• [Task to carry out]: Across the entries below, how many lines have the string "React" in them? Reply with only the number.

• [Working data]:
*** Block opens ***

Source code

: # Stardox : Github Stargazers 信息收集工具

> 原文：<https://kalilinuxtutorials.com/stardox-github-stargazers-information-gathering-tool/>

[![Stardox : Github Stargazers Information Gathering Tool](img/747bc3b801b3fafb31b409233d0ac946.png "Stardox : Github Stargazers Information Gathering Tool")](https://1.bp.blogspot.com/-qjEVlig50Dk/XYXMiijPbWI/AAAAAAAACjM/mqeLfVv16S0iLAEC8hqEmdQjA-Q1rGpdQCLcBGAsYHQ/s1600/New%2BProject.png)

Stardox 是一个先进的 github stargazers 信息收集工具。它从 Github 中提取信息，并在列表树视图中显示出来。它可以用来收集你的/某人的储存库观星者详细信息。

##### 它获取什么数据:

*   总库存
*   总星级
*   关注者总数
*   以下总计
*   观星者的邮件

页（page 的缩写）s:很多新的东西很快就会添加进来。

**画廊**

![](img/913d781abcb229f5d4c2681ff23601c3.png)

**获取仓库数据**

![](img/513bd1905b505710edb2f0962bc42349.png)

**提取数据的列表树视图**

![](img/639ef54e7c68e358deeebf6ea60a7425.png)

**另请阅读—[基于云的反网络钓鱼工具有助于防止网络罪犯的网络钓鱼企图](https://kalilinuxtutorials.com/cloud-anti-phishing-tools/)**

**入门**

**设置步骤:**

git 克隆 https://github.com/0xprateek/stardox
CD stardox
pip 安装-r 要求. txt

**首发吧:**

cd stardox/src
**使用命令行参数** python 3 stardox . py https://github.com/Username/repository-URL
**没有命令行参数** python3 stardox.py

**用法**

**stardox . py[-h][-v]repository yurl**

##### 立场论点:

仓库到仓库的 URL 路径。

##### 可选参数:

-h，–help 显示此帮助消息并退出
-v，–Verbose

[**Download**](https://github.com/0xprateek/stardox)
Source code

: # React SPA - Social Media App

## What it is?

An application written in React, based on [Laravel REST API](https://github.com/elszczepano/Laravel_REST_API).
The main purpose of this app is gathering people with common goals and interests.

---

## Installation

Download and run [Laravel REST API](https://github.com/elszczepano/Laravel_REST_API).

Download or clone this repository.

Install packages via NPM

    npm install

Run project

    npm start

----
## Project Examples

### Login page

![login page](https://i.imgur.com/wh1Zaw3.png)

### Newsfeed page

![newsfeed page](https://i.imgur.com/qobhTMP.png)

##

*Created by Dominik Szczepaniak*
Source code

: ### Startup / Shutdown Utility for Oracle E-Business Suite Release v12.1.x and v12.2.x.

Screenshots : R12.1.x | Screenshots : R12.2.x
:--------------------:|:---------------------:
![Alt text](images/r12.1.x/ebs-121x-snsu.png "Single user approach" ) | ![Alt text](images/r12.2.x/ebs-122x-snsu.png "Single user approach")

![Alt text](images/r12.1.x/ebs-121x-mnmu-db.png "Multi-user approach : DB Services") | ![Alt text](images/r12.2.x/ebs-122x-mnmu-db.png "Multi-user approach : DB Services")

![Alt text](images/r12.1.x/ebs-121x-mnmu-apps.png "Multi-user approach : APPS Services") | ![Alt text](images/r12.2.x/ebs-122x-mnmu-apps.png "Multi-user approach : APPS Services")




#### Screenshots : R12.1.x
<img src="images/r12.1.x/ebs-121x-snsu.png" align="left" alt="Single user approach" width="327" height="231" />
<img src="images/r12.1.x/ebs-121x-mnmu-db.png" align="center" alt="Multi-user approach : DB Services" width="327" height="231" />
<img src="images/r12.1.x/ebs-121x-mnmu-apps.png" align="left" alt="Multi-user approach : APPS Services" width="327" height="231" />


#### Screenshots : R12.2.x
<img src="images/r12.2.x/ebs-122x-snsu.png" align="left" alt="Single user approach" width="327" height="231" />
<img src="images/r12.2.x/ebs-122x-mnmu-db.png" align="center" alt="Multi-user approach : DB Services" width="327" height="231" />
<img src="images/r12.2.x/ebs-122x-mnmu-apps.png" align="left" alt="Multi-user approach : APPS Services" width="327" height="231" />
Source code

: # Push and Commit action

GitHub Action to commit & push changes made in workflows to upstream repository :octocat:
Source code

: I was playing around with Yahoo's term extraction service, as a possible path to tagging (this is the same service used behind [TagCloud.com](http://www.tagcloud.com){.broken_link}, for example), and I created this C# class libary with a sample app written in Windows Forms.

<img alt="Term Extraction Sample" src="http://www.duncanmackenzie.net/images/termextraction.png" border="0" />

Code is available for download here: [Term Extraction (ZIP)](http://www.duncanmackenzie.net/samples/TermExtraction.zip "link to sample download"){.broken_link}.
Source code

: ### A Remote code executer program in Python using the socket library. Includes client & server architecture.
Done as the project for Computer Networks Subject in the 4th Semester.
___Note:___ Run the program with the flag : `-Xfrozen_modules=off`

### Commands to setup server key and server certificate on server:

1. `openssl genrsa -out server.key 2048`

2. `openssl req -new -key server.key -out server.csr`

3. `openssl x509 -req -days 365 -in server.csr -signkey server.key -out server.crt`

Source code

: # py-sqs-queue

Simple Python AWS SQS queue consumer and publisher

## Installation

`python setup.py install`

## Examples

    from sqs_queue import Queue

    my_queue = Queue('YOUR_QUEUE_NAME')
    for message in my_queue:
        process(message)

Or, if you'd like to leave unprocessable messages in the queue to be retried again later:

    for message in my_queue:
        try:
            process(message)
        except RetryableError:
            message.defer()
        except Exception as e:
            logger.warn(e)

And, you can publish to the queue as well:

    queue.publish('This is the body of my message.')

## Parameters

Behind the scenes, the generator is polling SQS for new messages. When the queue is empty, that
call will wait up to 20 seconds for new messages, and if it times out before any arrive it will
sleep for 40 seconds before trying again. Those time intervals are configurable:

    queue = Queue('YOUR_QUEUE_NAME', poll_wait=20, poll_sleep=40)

*** Block closes ***

• [Exercise solution]: 2